With the success of The Black Panther and Crazy Rich Asians, Hollywood is finally discovering the value of representation. Obviously, there's financial value - both films are among the highest grossing of 2018. But there's also cultural value. Many viewers have expressed sweet messages about good it feels to see someone on the big screen who looks like them - whether it's a superhero movie or a rom-com.
The television landscape has become more diverse as well, with the hit sitcoms Black-ish and Fresh Off The Boat. But what about animated shows? How many cartoons can you name with a mostly black cast? Off the top of my head, all I could think of was The Boondocks (cancelled), The Cleveland Show (cancelled), and Fat Albert (cancelled, and starring a sexually violent predator). Most of the time, black characters aren't the leads, which South Park hilariously mocked by naming one of them 'Token.'
Tyron Handy, a Philadelphia-based comic artist and children's book illustrator, recently reimagined his favorite cartoons with all-black characters. And no, that doesn't just mean just changing the skin tone. "Most recreations that I see are just people putting designer clothes and jewelery onto the characters and changing their skin colour," he explained to BuzzFeed. "My recreations really look like they could be parallel versions of the characters."
So far Handy has re-imagined The Simpsons, Family Guy, Rugrats, The Powerpuff Girls, Rugrats and Hey Arnold. He posted the drawings to his Instagram account, and they went viral, with fans raving about how the cool the race-swapped characters look. "Marge's afro hair finally fits the character," one Instagram user hilariously observed.
"There weren’t a lot of cartoons that I felt represented me much growing up," Handy told BuzzFeed. "Most black characters in cartoons and tv shows were stereotypical side characters and the best friend of the white main character. Black kids need to be able to see more representations of themselves in media... I hope that one day I can run my own animation studio. I want to create more cartoons with black lead characters that will better represent the black experience."
In addition to his amazing "re-imagined" artwork, Handy creates an original weekly comic strip. The series is called Apple Dapple Tactics, following Ty, a mid-20's software engineer for Coca Cola with complicated relationships. Maybe one day his online comic will get adapted to television, and his work will inspire the next generation of artists.
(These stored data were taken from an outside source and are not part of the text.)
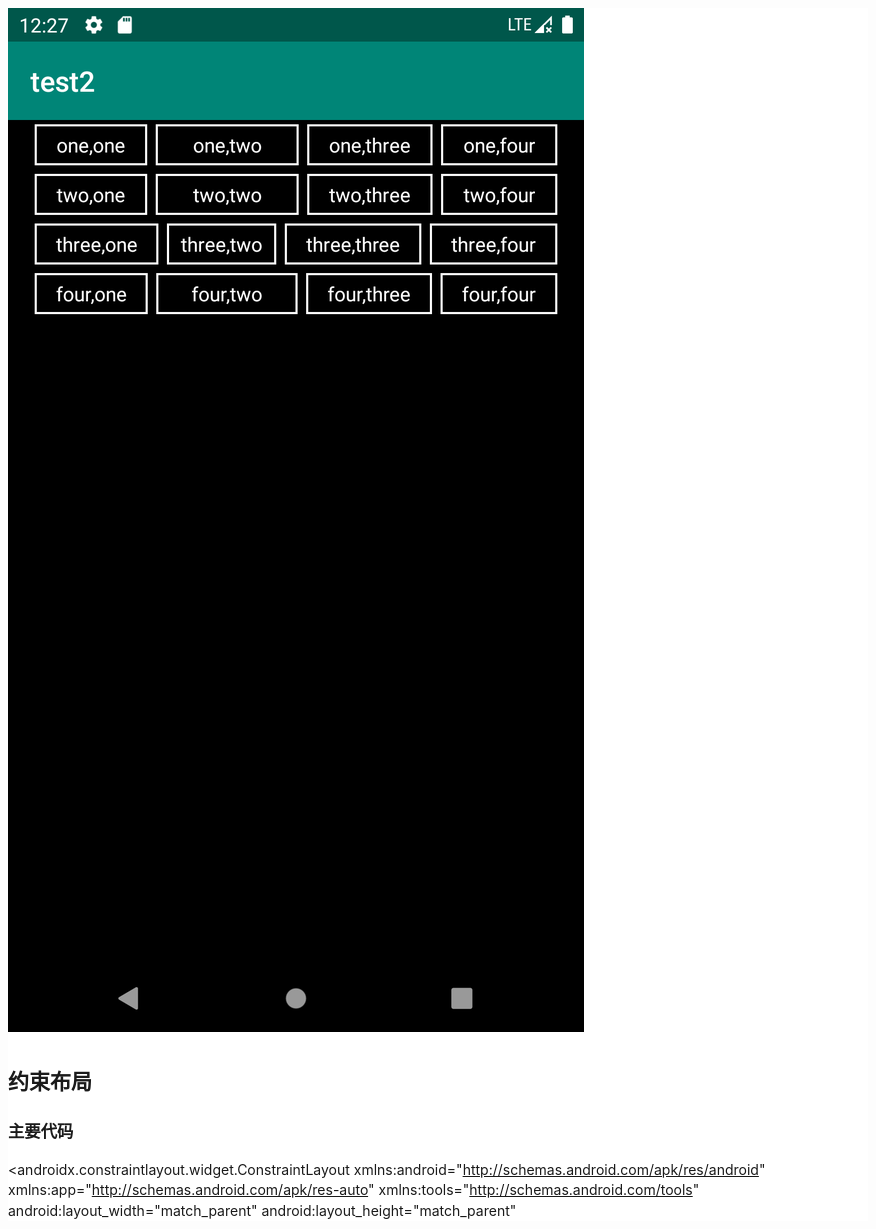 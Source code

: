 ![image](https://github.com/LWF061/Test/blob/master/images/LinerLayout.png)
## 约束布局
### 主要代码
<?xml version="1.0" encoding="utf-8"?>
<androidx.constraintlayout.widget.ConstraintLayout xmlns:android="http://schemas.android.com/apk/res/android"
    xmlns:app="http://schemas.android.com/apk/res-auto"
    xmlns:tools="http://schemas.android.com/tools"
    android:layout_width="match_parent"
    android:layout_height="match_parent"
In the meantime, Handy can continue making noise on the internet with his viral re-imaginings. I mean, he's only scratched the surface of mostly-white cartoons. He could re-imagine Rick and Morty, Bob's Burgers, Futurama, South Park, King Of The Hill, The Jetsons, The Flintstones, etc.
As the entertainment industry embraces more diverse voices, the world gets more diverse stories. This year Supergirl announced they will debut TV's first transgender superhero and Marvel announced the first Muslim superhero in their 'Cinematic Universe.' Who knows what's next?